# [Exercise instructions]
Your job with the data below: print everything from the line that holds "this present paper" down to the line that holds "There exists an", ends included, exactly, and nothing else.

-- Opening Marker --

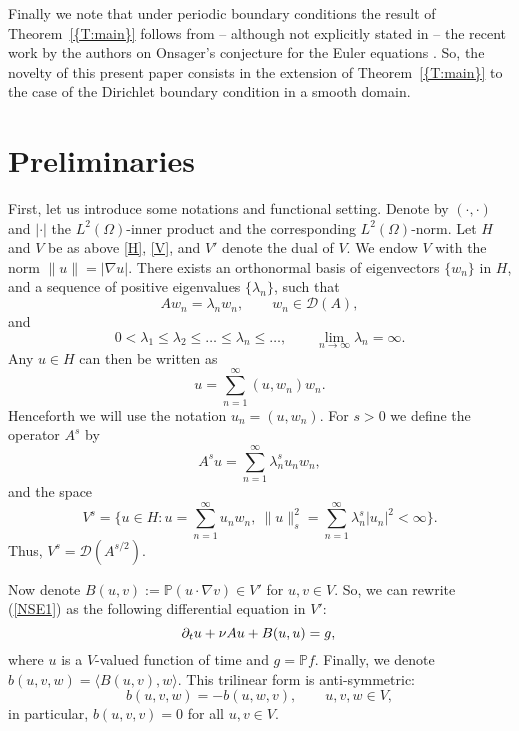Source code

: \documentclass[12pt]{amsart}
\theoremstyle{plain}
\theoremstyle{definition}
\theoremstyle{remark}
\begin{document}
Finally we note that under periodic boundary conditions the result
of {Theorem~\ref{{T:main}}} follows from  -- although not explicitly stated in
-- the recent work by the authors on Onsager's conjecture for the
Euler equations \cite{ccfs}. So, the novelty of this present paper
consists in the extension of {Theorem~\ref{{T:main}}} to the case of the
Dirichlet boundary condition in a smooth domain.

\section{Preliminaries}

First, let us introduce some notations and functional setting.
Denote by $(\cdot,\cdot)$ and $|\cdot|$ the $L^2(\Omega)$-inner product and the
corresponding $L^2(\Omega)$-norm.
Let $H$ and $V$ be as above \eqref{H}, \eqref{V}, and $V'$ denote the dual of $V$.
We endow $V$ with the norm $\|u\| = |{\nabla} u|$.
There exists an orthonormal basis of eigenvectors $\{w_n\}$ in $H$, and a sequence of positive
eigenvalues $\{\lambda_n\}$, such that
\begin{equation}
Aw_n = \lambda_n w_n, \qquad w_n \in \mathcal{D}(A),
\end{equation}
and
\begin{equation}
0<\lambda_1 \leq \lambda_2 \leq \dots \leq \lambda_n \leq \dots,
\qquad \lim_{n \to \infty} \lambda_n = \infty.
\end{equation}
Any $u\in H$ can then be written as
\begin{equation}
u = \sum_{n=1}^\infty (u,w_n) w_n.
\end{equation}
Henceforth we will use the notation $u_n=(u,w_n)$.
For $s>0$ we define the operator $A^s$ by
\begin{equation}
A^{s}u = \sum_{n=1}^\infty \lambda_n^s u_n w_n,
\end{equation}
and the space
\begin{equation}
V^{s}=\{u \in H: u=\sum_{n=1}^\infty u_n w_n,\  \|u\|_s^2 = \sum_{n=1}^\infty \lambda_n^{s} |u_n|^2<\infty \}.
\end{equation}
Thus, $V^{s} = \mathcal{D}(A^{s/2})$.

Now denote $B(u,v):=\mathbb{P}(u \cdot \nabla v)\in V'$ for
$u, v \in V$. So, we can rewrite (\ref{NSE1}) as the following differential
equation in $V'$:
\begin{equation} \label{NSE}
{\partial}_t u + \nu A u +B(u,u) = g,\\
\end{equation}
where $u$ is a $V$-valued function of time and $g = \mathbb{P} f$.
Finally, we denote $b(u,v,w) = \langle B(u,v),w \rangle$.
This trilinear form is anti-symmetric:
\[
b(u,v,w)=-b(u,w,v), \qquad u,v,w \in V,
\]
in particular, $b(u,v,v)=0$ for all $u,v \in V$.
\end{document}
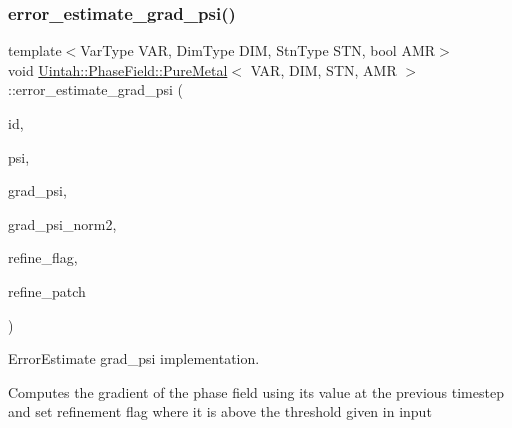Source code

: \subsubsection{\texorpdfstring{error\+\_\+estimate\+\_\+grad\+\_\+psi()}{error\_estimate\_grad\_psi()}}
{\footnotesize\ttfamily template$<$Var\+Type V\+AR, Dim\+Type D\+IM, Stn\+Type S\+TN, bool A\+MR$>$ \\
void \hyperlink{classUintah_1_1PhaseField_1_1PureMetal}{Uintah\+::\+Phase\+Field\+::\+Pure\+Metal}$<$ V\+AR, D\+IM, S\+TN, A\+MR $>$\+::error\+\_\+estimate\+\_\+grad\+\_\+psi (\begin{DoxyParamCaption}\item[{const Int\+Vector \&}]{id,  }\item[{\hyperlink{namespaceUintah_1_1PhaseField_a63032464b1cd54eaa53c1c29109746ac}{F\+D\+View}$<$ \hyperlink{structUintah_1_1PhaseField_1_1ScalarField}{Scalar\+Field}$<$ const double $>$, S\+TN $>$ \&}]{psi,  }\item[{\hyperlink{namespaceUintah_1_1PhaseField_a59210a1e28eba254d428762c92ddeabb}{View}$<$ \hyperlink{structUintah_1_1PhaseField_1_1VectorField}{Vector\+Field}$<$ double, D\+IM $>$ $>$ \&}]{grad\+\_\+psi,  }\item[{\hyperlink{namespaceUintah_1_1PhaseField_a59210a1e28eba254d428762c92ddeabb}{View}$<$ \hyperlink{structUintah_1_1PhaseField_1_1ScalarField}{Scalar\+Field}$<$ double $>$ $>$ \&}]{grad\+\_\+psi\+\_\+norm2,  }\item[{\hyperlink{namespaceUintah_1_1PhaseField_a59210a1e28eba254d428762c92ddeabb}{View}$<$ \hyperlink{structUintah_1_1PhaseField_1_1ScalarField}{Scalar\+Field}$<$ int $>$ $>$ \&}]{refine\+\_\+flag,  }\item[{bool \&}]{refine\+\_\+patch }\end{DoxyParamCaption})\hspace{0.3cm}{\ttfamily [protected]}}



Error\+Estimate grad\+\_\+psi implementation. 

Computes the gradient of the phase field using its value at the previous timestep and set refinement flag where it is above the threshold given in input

-- Closing Marker --

# [Exercise response]
Euler equations \cite{ccfs}. So, the novelty of this present paper
consists in the extension of {Theorem~\ref{{T:main}}} to the case of the
Dirichlet boundary condition in a smooth domain.

\section{Preliminaries}

First, let us introduce some notations and functional setting.
Denote by $(\cdot,\cdot)$ and $|\cdot|$ the $L^2(\Omega)$-inner product and the
corresponding $L^2(\Omega)$-norm.
Let $H$ and $V$ be as above \eqref{H}, \eqref{V}, and $V'$ denote the dual of $V$.
We endow $V$ with the norm $\|u\| = |{\nabla} u|$.
There exists an orthonormal basis of eigenvectors $\{w_n\}$ in $H$, and a sequence of positive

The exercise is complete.